Quill paused in the door on his way out. “For what it’s worth, I think you’re on to the right subject matter. I just don’t think you’re giving me everything. You’re playing too safe. You’re notsayinganything. I don’t feel anything from you. You’re just documenting. Learning a new technique aside, what you gave me today is not the kind of thing that can make your name. You have to be willing to give more. I guess the real question is, how badly do you want it, Saskia?”

He didn’t wait for an answer. If someone had asked her five years ago what she wanted, the answer would have been easy: To meet Joseph Quill. To paint like him. To become an artist who could live off her work while she was actually still living.

Like him.

Even if it turned out that most of his money came from running a tech company, it was still clear from the extraordinarily high prices his work fetched that he could have lived easily on just his painting if he’d wanted to. Though perhaps not to the same degree of comfort he enjoyed now as adead artist. Or a living tech tycoon.

He certainly wasn’t the only artist who hadn’t had to become a pretty corpse before making it, but he was the one whose work excited her the most—who most closely echoed what she wanted to be. With all her still lifes and innocent portraits and landscapes, she’d been dancing around the things she really wanted to paint. She wanted to paint the darkness, not the light... the shadows under the surface of a civilized world barely contained by rule of law.

She was afraid to paint the things she felt, to be that exposed on the canvas. Even with the way Quill painted her, it wasn’t the same as extracting her own soul by her own hand and allowing others to see. It felt like a kind of psychic suicide. Far too dangerous to commit to.

She couldn’t give him what he wanted on that canvas. The closest she could get was abandoning sunsets and apples in a bowl. She could only look through a dirt-smudged window and bring back the shifting shadows she saw there. Saskia wasn’t sure what it would take to open her soul and set the artist free. But she knew Quill would go to any lengths to bring it out. A thought which both terrified and excited her.

She’d felt his frustration as he’d cleaned the artistic debris. But what did he expect? She was surprised she’d let him in this much. If she’d met him in a normal way and he’d wanted to teach her, this wouldn’t have been what she painted. It would have been a flower or a waterfall or something nice and sweet and innocent. Something that could hang in a hotel lobby without fear of the slightest offense.

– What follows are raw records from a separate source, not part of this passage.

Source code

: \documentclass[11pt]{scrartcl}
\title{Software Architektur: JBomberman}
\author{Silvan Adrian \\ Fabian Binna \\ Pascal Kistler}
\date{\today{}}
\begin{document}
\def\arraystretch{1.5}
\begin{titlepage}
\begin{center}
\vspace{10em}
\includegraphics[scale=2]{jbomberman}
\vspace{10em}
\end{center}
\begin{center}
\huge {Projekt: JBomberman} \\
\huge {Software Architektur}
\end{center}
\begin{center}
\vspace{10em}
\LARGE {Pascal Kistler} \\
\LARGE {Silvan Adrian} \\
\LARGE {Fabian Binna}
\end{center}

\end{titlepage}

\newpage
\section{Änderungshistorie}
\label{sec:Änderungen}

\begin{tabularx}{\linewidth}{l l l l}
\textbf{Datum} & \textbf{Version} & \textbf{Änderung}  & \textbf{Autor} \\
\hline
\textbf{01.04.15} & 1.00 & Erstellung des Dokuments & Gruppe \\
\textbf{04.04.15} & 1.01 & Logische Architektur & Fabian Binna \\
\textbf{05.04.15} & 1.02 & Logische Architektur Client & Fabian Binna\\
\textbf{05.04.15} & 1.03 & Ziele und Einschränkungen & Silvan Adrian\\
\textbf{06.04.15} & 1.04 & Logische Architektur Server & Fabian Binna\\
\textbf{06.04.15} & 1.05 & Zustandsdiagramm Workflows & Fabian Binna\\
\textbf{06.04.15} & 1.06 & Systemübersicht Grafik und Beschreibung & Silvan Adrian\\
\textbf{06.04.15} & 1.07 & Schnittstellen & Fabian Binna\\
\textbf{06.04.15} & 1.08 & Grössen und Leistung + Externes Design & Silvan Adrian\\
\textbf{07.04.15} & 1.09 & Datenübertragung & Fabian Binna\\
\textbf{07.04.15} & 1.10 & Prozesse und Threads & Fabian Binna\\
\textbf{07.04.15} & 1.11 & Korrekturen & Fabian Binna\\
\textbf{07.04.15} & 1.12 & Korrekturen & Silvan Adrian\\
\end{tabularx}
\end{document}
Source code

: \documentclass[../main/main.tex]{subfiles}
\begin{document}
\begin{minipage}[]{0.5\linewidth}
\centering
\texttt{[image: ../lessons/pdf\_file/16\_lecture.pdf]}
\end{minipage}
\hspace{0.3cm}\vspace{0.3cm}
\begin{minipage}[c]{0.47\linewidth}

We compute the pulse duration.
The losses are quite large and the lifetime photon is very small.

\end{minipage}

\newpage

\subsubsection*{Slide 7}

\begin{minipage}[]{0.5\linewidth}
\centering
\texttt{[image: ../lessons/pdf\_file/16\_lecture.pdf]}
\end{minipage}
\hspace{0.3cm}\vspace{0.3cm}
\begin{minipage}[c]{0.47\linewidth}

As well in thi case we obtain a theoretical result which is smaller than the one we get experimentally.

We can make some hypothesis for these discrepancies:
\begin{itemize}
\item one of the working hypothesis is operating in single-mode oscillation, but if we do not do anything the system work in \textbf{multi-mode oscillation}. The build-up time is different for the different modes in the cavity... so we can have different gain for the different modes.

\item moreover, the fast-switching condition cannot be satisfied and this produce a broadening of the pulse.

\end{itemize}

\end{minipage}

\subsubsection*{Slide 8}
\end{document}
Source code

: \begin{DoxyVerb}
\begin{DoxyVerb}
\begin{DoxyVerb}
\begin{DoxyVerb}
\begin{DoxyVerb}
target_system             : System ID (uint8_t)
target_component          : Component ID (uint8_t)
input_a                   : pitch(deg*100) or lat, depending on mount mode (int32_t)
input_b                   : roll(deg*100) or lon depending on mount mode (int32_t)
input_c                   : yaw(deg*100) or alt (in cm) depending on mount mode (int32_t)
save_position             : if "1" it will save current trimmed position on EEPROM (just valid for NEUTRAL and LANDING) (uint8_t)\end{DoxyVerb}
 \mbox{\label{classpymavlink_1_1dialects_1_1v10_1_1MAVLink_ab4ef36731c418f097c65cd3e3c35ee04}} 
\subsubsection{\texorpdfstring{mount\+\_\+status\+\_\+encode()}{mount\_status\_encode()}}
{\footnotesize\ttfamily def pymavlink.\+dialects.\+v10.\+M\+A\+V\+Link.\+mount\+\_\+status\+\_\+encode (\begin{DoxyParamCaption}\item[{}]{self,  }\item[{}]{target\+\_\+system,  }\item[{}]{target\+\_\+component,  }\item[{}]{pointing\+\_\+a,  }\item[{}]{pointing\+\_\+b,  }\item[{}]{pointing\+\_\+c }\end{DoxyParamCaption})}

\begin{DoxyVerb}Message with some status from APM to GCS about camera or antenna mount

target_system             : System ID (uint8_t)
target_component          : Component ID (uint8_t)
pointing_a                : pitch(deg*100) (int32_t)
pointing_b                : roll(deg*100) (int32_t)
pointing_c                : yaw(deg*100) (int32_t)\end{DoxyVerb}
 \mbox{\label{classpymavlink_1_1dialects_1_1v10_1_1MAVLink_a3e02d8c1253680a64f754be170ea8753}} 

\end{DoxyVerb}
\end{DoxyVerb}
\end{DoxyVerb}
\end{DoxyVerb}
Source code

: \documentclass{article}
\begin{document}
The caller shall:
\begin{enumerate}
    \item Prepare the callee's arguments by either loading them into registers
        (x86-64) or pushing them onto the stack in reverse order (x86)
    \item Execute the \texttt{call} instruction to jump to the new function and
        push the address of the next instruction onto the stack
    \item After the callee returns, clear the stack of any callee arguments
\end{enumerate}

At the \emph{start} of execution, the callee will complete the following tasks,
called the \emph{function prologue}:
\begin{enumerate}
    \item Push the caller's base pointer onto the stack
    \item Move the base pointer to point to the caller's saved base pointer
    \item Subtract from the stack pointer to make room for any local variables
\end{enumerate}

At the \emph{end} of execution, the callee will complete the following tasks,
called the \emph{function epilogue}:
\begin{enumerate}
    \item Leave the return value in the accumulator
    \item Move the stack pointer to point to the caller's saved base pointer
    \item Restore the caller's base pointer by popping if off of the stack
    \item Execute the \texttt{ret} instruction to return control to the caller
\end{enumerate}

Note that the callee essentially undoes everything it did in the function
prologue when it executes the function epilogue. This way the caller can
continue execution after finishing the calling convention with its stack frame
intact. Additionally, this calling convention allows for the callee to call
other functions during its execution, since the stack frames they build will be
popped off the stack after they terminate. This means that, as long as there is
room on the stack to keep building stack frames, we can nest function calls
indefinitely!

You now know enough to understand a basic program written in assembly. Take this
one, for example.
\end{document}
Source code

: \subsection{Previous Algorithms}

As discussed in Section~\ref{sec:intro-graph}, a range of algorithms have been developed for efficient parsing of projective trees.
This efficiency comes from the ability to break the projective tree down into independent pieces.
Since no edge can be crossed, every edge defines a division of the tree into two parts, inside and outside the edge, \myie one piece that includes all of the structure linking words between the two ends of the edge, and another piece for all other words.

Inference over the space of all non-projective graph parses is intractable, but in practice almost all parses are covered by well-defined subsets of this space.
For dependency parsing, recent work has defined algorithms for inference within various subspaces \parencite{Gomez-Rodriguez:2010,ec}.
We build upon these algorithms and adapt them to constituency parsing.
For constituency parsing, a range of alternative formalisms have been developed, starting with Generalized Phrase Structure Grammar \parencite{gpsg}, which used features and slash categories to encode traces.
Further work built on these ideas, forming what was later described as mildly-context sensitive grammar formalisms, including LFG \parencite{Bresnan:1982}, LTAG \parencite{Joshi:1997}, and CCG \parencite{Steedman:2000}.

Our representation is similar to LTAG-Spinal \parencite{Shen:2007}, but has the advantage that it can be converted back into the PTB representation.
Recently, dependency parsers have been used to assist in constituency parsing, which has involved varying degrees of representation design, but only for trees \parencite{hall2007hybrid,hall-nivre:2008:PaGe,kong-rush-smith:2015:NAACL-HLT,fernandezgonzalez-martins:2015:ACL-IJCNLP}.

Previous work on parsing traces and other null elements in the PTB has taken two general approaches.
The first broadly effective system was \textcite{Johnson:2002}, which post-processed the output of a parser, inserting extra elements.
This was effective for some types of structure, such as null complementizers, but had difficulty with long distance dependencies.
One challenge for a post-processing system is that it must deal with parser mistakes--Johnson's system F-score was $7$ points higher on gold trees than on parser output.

Not a single person would look at it and panic or clutch at pearls.

Even knowing what he painted, she wouldn’t have been able to be so bold if he hadn’t already stripped her bare in other ways. It was hard to work up much shame for what she wanted to create after that. It wasn’t Quill she worried about seeing her work. It was others.

She jumped when she realized Marcus leaned in the doorway, quietly watching. He pushed off the door frame and joined her.

“Let me look at that.” Marcus unwrapped her hand from the ice pack and pressed lightly against her skin in various places.

Saskia winced.

“These muscles are really tight. Do you want to soak it in the tub in the salts? It might help.”

“Yes, sir.”

Marcus helped her up and led her back to the bathroom. As water filled the tub he said, “I like your painting.”

“Thanks. He doesn’t.”

“He doesn’t know everything. Did you do that from memory?”

She nodded.

“Impressive. You’re practically a camera.” He must have been to the club before to see the original cages.

Somehow Saskia doubted having such a great visual memory meant much to Quill. A machine could create a photo copy. Copies weren’t art. Quill was right. He was being generous. The painting was dead. It had no heart or honesty. It was hours and hours of work that showcased technical skill but no true artistry because she didn’t have the courage to say what she felt.